Your answer must be the full listing below, restated word for word, with no pictures in it.

### The input
-- Opening Marker --
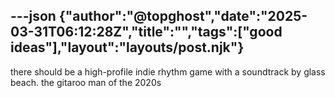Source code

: ---json
{"author":"@topghost","date":"2025-03-31T06:12:28Z","title":"","tags":["good ideas"],"layout":"layouts/post.njk"}
---
there should be a high-profile indie rhythm game with a soundtrack by glass beach. the gitaroo man of the 2020s
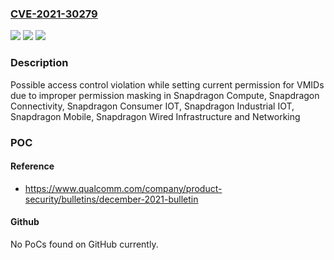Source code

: ### [CVE-2021-30279](https://cve.mitre.org/cgi-bin/cvename.cgi?name=CVE-2021-30279)
![](https://img.shields.io/static/v1?label=Product&message=Snapdragon%20Compute%2C%20Snapdragon%20Connectivity%2C%20Snapdragon%20Consumer%20IOT%2C%20Snapdragon%20Industrial%20IOT%2C%20Snapdragon%20Mobile%2C%20Snapdragon%20Wired%20Infrastructure%20and%20Networking&color=blue)
![](https://img.shields.io/static/v1?label=Version&message=AR8035%2C%20QCA6390%2C%20QCA6391%2C%20QCA6426%2C%20QCA6436%2C%20QCA8337%2C%20QCA9984%2C%20QCM2290%2C%20QCM4290%2C%20QCM6490%2C%20QCS2290%2C%20QCS405%2C%20QCS4290%2C%20QCS6490%2C%20QCX315%2C%20QRB5165%2C%20QRB5165N%2C%20QSM8250%2C%20SD460%2C%20SD480%2C%20SD660%2C%20SD662%2C%20SD690%205G%2C%20SD750G%2C%20SD765%2C%20SD765G%2C%20SD768G%2C%20SD778G%2C%20SD865%205G%2C%20SD870%2C%20SD888%205G%2C%20SDX55%2C%20SDX55M%2C%20SDX57M%2C%20SDXR2%205G%2C%20SM6225%2C%20SM6375%2C%20SM7250P%2C%20SM7325P%2C%20WCD9335%2C%20WCD9341%2C%20WCD9370%2C%20WCD9375%2C%20WCD9380%2C%20WCD9385%2C%20WCN3910%2C%20WCN3950%2C%20WCN3980%2C%20WCN3988%2C%20WCN3990%2C%20WCN3991%2C%20WCN3998%2C%20WCN3999%2C%20WCN6750%2C%20WCN6850%2C%20WCN6851%2C%20WCN6855%2C%20WCN6856%2C%20WSA8810%2C%20WSA8815%2C%20WSA8830%2C%20WSA8835%20&color=brightgreen)
![](https://img.shields.io/static/v1?label=Vulnerability&message=Improper%20Access%20Control%20in%20Core&color=brightgreen)

### Description

Possible access control violation while setting current permission for VMIDs due to improper permission masking in Snapdragon Compute, Snapdragon Connectivity, Snapdragon Consumer IOT, Snapdragon Industrial IOT, Snapdragon Mobile, Snapdragon Wired Infrastructure and Networking

### POC

#### Reference
- https://www.qualcomm.com/company/product-security/bulletins/december-2021-bulletin

#### Github
No PoCs found on GitHub currently.

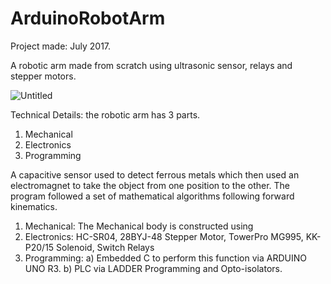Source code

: 
# ArduinoRobotArm
Project made: July 2017.

A robotic arm made from scratch using ultrasonic sensor, relays and stepper motors.

![Untitled](https://user-images.githubusercontent.com/66994581/109505688-df16f580-7ac2-11eb-848d-519ee92986d8.png)

Technical Details: the robotic arm has 3 parts.
1) Mechanical 
2) Electronics 
3) Programming

A capacitive sensor used to detect ferrous
metals which then used an electromagnet to
take the object from one position to the other.
The program followed a set of mathematical
algorithms following forward kinematics.

   1. Mechanical: The Mechanical body is constructed using
   2. Electronics: HC-SR04, 28BYJ-48 Stepper Motor, TowerPro MG995, KK-P20/15 Solenoid, Switch
      Relays
   3. Programming:
           a) Embedded C to perform this function via ARDUINO UNO R3.
           b) PLC via LADDER Programming and Opto-isolators.
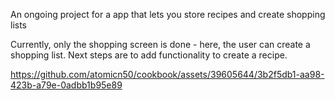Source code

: An ongoing project for a app that lets you store recipes and create shopping lists

Currently, only the shopping screen is done - here, the user can create a shopping list. Next steps are to add functionality to create a recipe.




https://github.com/atomicn50/cookbook/assets/39605644/3b2f5db1-aa98-423b-a79e-0adbb1b95e89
-- Closing Marker --
### Expected output
Source code

: ---json
{"author":"@topghost","date":"2025-03-31T06:12:28Z","title":"","tags":["good ideas"],"layout":"layouts/post.njk"}
---
there should be a high-profile indie rhythm game with a soundtrack by glass beach. the gitaroo man of the 2020s
Source code

: ### [CVE-2021-30279](https://cve.mitre.org/cgi-bin/cvename.cgi?name=CVE-2021-30279)
![](https://img.shields.io/static/v1?label=Product&message=Snapdragon%20Compute%2C%20Snapdragon%20Connectivity%2C%20Snapdragon%20Consumer%20IOT%2C%20Snapdragon%20Industrial%20IOT%2C%20Snapdragon%20Mobile%2C%20Snapdragon%20Wired%20Infrastructure%20and%20Networking&color=blue)
![](https://img.shields.io/static/v1?label=Version&message=AR8035%2C%20QCA6390%2C%20QCA6391%2C%20QCA6426%2C%20QCA6436%2C%20QCA8337%2C%20QCA9984%2C%20QCM2290%2C%20QCM4290%2C%20QCM6490%2C%20QCS2290%2C%20QCS405%2C%20QCS4290%2C%20QCS6490%2C%20QCX315%2C%20QRB5165%2C%20QRB5165N%2C%20QSM8250%2C%20SD460%2C%20SD480%2C%20SD660%2C%20SD662%2C%20SD690%205G%2C%20SD750G%2C%20SD765%2C%20SD765G%2C%20SD768G%2C%20SD778G%2C%20SD865%205G%2C%20SD870%2C%20SD888%205G%2C%20SDX55%2C%20SDX55M%2C%20SDX57M%2C%20SDXR2%205G%2C%20SM6225%2C%20SM6375%2C%20SM7250P%2C%20SM7325P%2C%20WCD9335%2C%20WCD9341%2C%20WCD9370%2C%20WCD9375%2C%20WCD9380%2C%20WCD9385%2C%20WCN3910%2C%20WCN3950%2C%20WCN3980%2C%20WCN3988%2C%20WCN3990%2C%20WCN3991%2C%20WCN3998%2C%20WCN3999%2C%20WCN6750%2C%20WCN6850%2C%20WCN6851%2C%20WCN6855%2C%20WCN6856%2C%20WSA8810%2C%20WSA8815%2C%20WSA8830%2C%20WSA8835%20&color=brightgreen)
![](https://img.shields.io/static/v1?label=Vulnerability&message=Improper%20Access%20Control%20in%20Core&color=brightgreen)

### Description

Possible access control violation while setting current permission for VMIDs due to improper permission masking in Snapdragon Compute, Snapdragon Connectivity, Snapdragon Consumer IOT, Snapdragon Industrial IOT, Snapdragon Mobile, Snapdragon Wired Infrastructure and Networking

### POC

#### Reference
- https://www.qualcomm.com/company/product-security/bulletins/december-2021-bulletin

#### Github
No PoCs found on GitHub currently.

Source code

: 
# ArduinoRobotArm
Project made: July 2017.

A robotic arm made from scratch using ultrasonic sensor, relays and stepper motors.

![Untitled](https://user-images.githubusercontent.com/66994581/109505688-df16f580-7ac2-11eb-848d-519ee92986d8.png)

Technical Details: the robotic arm has 3 parts.
1) Mechanical 
2) Electronics 
3) Programming

A capacitive sensor used to detect ferrous
metals which then used an electromagnet to
take the object from one position to the other.
The program followed a set of mathematical
algorithms following forward kinematics.

   1. Mechanical: The Mechanical body is constructed using
   2. Electronics: HC-SR04, 28BYJ-48 Stepper Motor, TowerPro MG995, KK-P20/15 Solenoid, Switch
      Relays
   3. Programming:
           a) Embedded C to perform this function via ARDUINO UNO R3.
           b) PLC via LADDER Programming and Opto-isolators.
Source code

: An ongoing project for a app that lets you store recipes and create shopping lists

Currently, only the shopping screen is done - here, the user can create a shopping list. Next steps are to add functionality to create a recipe.




https://github.com/atomicn50/cookbook/assets/39605644/3b2f5db1-aa98-423b-a79e-0adbb1b95e89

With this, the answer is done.